Éditeur : Presses de la Cité (2 mars 2017)

Pages : 380

Ma note : 4/5

Mon avis :

J’avais beaucoup aimé Le doute du même auteur, souvenez-vous. Dans La Menace, on retrouve beaucoup d’éléments qui ont fait le succès de son précédent roman : la tension psychologique, l’atmosphère, la description des paysages de bord de mer, les tourments de la météo, la folie qui prend de plus en plus de place dans une famille et qui fait que l’on ne sait plus qui croire, mais aussi le côté paranormal. C’est même très ressemblant même si l’histoire en elle-même est différente. On reste dans la même lignée, le même style de récit. En revanche, la fin n’est pas glaçante ni perturbante contrairement à celle de Le doute

« (…) les morts sont toujours parmi nous. »

Quand j’ai débuté ma lecture, j’ai même eu une crainte, l’histoire démarrait d’une façon presque convenue, trop simple. Mais heureusement la psychologie et la tension s’infiltrent peu à peu et j’ai même eu les « chocottes » ! S.K. Tremayne a vraiment l’art de nous propulser dans des scènes d’angoisse, on a l’impression de vivre un film. Des frissons et du suspense comme j’aime !

J’apprécie aussi beaucoup la façon dont l’auteur brouille les pistes et sème le doute dans notre esprit. On ne sait pas si Rachel, la nouvelle femme de David, perd la boule ou si c’est le mari qui est à l’origine des faits troublants voire même de la mort de son ex-femme, Nina. D’ailleurs, est-elle vraiment morte ? On ne sait pas si Jamie, le fils de David, a de réels pouvoirs de prédiction, si son côté surréaliste n’est pas inventé. On ne sait plus, on croit savoir et puis finalement on remet tout en cause. Et j’aime vraiment ça !

« Le palier est toujours bien éclairé. Pourtant l’obscurité n’en est pas tout à fait dissipée. Car la maison est maintenant envahie par les ténèbres et le froid ; les eaux noires et glaciales, prisonnières de la mine Morvellan, viennent nous engloutir, remontant par les puits, se répandant dans les sous-sols, s’étalant sur les degrés de l’escalier, inexorablement. »

L’auteur sait aussi nous envoyer tout droit dans le décor (sans mauvais jeu de mots). Dans Le doute, nous étions pointe Nord de l’Angleterre, et ici, direction les Cornouailles, tout au Sud. Mais toujours cette mer omniprésente, cette météo capricieuse, ces falaises déchiquetées, ce danger et cette beauté réunis en un seul endroit. On lit ce roman dans le salon jaune de cette grande demeure, on le lit dans les landes, au bord d’une falaise, dans un pub.

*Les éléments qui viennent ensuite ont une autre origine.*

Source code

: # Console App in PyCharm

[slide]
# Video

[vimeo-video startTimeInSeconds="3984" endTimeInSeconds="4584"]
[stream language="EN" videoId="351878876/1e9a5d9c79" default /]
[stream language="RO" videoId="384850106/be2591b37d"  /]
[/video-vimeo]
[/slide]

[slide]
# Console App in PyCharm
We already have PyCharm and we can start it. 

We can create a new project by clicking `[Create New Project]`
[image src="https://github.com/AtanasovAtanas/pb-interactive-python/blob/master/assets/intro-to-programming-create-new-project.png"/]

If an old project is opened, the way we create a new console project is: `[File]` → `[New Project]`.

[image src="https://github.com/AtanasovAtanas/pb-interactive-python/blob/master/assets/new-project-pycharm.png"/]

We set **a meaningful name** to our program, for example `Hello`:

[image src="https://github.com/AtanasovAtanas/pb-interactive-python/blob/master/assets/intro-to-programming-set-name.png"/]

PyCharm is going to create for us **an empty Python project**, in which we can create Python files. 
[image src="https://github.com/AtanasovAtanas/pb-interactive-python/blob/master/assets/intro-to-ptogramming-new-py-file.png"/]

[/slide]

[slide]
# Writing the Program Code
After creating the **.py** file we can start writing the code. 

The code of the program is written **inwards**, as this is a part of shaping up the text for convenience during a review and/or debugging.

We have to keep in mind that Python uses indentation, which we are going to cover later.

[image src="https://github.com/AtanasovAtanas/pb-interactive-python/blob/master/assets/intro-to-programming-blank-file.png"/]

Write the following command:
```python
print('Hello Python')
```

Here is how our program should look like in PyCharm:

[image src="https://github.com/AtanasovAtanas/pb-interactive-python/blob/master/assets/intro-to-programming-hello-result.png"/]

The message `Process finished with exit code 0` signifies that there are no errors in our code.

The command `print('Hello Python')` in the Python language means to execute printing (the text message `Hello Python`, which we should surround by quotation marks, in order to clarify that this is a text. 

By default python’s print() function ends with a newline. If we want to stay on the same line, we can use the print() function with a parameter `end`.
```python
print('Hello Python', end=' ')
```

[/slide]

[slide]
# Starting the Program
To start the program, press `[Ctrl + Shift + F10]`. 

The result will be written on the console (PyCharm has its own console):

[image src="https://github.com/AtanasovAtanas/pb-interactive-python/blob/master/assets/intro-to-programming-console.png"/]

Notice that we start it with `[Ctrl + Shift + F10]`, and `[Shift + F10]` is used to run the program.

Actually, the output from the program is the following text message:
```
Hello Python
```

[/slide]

On vit là-bas le temps de notre lecture. Ce n’est pas donné à tout le monde de conter si bien les paysages et de transporter le lecteur dans une véritable atmosphère, et S.K. Tremayne le réussit encore une fois à merveille.
Sans compter que j’ai appris au sujet des mines dans cette région, des extractions d’étain, des conditions de ces femmes et de ces hommes qui ont travaillé, parfois très jeunes, durement, jusqu’à en mourir. C’est donc encore un plus pour ce roman car je lis pour me divertir mais aussi pour m’instruire.

« Je distingue des formes, des silhouettes sombres, ici, sur le palier. (…) Elles décampent comme des petits enfants espiègles. J’entends détaler leurs pieds menus. Des trottinements. Puis le silence, la mer, les bruits infimes des ténèbres. Et enfin, le rire triste et désolé d’un enfant délaissé. Reviens, reviens, ne me laisse pas ici. »

En bref, même si j’ai été un peu moins surprise que pour Le doute, La Menace reste un très bon roman à suspense dont la tension psychologique est forte. Les ingrédients sont là pour nous faire passer un excellent moment d’angoisse et de questionnements.

Ainsi, je remercie mille fois les Éditions Presses de la Cité (coucou Anne) pour l’envoi de ce roman, mais aussi à Pocket (coucou Emmanuelle) pour Le doute, ce qui m’a permis de lire les deux livres en peu de temps et de découvrir un auteur que je continuerai à suivre avec grand plaisir.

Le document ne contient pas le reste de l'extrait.